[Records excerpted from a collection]
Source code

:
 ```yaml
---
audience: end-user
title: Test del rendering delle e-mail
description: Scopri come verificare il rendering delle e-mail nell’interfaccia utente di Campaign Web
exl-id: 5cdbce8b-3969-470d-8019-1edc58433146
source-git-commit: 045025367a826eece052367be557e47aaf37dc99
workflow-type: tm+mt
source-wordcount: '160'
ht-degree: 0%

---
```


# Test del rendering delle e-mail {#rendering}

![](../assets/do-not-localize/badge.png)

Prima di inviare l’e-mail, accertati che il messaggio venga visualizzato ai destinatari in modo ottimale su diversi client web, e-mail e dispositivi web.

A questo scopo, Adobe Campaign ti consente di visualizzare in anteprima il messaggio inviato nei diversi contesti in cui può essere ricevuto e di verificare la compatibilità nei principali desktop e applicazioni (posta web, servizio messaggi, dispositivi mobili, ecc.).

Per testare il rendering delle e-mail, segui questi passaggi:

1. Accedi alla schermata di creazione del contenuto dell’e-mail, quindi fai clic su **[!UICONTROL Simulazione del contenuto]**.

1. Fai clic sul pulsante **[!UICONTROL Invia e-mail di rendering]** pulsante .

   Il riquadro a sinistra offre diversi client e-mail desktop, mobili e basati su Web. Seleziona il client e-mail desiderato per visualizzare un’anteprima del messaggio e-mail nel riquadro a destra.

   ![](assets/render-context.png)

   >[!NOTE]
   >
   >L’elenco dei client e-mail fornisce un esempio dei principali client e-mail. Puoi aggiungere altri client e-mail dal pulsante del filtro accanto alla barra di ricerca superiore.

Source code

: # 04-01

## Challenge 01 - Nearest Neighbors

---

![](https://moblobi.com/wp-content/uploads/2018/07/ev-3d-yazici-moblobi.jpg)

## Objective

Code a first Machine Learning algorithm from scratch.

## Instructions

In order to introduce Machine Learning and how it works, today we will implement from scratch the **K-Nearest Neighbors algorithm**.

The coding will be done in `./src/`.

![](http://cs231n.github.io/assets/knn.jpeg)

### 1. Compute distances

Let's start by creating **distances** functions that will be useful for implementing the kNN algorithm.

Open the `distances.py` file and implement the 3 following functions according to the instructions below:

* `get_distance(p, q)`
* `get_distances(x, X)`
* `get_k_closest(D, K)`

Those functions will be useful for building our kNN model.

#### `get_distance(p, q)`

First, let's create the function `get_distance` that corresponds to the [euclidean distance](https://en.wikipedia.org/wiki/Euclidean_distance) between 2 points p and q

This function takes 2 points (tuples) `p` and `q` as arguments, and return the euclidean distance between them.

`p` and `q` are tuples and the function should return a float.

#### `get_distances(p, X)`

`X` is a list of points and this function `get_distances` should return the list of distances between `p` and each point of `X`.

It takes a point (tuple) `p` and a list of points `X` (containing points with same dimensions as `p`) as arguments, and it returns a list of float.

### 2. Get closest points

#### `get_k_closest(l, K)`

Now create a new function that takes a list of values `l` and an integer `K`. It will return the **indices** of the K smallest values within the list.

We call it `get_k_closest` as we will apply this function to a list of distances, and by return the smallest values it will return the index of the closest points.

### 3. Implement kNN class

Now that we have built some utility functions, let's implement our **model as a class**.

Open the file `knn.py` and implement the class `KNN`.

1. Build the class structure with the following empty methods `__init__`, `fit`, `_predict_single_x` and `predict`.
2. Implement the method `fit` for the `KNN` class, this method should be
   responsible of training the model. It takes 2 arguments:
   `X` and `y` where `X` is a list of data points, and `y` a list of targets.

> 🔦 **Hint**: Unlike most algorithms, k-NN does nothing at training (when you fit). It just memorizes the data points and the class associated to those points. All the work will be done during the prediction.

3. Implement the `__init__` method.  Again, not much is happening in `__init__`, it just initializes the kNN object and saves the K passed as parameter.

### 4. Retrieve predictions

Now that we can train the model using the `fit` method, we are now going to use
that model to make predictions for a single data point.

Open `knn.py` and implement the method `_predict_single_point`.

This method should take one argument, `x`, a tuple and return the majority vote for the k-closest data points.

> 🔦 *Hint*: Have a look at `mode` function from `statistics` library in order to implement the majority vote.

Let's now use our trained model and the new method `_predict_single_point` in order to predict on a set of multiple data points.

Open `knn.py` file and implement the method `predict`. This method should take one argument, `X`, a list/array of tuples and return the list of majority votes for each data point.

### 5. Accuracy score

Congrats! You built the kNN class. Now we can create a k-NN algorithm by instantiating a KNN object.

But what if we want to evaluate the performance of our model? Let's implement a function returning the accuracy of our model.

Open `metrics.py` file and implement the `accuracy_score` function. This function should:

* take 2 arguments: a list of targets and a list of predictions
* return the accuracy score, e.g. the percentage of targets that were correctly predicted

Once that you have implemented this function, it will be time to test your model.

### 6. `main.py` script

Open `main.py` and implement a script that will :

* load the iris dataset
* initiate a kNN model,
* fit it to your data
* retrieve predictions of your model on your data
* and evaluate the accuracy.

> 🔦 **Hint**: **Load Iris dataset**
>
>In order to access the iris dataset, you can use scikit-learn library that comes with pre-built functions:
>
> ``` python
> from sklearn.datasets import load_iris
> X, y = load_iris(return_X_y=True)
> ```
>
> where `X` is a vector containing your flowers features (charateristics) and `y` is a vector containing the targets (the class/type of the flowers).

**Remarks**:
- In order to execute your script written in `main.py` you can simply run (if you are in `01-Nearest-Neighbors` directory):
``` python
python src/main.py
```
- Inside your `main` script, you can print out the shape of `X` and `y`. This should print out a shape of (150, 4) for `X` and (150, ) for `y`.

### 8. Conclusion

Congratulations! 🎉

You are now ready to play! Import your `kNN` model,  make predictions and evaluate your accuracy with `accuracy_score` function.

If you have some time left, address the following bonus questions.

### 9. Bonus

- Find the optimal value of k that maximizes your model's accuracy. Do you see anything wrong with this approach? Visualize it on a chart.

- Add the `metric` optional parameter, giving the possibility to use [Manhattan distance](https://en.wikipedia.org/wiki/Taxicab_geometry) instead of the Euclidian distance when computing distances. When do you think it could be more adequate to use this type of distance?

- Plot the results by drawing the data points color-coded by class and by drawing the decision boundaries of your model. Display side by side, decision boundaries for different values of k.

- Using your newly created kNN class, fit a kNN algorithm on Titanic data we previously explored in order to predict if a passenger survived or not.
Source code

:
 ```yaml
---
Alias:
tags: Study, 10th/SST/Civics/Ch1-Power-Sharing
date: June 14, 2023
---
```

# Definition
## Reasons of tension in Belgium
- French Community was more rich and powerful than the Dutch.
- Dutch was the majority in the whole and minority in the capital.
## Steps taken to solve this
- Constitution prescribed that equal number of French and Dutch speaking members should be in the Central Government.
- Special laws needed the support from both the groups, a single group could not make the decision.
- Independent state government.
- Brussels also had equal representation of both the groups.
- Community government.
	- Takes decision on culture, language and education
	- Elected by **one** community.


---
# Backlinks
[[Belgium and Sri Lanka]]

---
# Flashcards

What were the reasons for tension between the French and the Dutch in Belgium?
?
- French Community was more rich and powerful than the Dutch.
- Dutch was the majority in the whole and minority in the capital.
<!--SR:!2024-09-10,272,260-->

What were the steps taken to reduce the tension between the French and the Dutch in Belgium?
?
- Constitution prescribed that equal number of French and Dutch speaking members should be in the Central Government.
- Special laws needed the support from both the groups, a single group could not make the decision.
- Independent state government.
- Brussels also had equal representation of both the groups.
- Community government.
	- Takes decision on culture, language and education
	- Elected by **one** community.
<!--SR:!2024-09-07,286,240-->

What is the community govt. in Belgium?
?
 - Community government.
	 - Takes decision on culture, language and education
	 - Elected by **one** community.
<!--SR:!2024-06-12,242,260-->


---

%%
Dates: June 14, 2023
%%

- _Work task_:
Beginning with the very first line of the records above, please retype each line through the one that has "Prima di inviare", and add nothing.

- _Answer box_:
Source code

:
 ```yaml
---
audience: end-user
title: Test del rendering delle e-mail
description: Scopri come verificare il rendering delle e-mail nell’interfaccia utente di Campaign Web
exl-id: 5cdbce8b-3969-470d-8019-1edc58433146
source-git-commit: 045025367a826eece052367be557e47aaf37dc99
workflow-type: tm+mt
source-wordcount: '160'
ht-degree: 0%

---
```


# Test del rendering delle e-mail {#rendering}

![](../assets/do-not-localize/badge.png)

Prima di inviare l’e-mail, accertati che il messaggio venga visualizzato ai destinatari in modo ottimale su diversi client web, e-mail e dispositivi web.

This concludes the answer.